» **EXERCISE**
Below are the records; count how many of their lines carry "welcome" and give only the number.

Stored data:
:::::

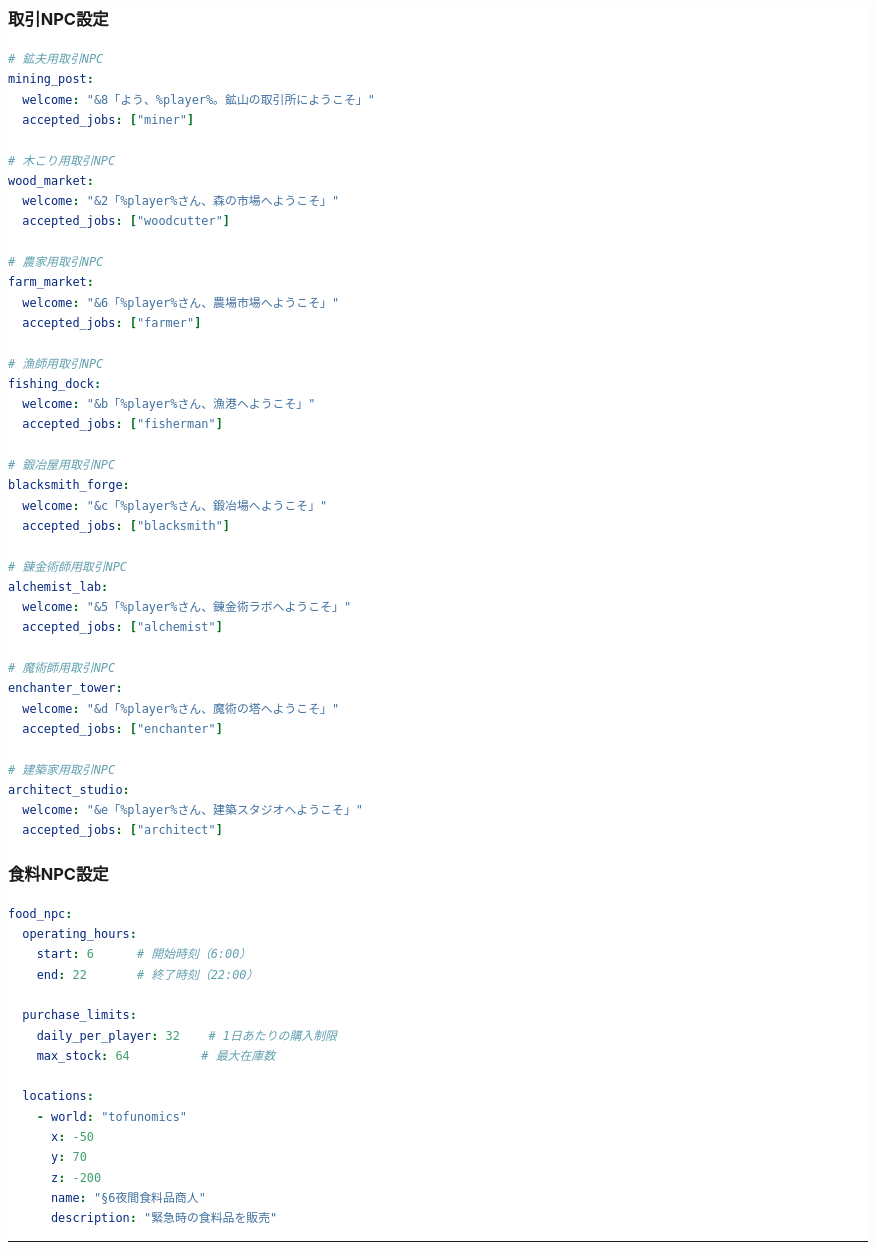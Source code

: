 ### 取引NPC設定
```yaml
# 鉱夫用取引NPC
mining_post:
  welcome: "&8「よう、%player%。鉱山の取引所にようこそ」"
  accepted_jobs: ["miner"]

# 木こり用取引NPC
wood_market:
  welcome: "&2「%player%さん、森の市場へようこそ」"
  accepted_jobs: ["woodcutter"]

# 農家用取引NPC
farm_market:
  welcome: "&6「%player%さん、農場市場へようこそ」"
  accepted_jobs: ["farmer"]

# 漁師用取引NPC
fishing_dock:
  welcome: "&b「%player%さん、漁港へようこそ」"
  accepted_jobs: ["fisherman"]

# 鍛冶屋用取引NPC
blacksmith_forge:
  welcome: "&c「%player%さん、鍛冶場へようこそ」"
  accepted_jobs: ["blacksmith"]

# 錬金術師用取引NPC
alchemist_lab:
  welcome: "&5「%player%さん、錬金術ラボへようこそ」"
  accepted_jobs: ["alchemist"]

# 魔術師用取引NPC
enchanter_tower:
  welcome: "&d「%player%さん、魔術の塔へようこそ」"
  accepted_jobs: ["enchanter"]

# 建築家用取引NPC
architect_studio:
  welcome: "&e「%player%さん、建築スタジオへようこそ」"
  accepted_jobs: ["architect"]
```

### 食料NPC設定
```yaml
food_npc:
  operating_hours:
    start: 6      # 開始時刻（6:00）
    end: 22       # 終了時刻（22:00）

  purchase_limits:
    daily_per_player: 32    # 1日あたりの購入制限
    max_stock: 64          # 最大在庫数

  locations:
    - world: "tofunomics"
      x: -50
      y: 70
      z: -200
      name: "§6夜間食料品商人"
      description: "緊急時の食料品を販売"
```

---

:::::

» **ANSWER BOX**
8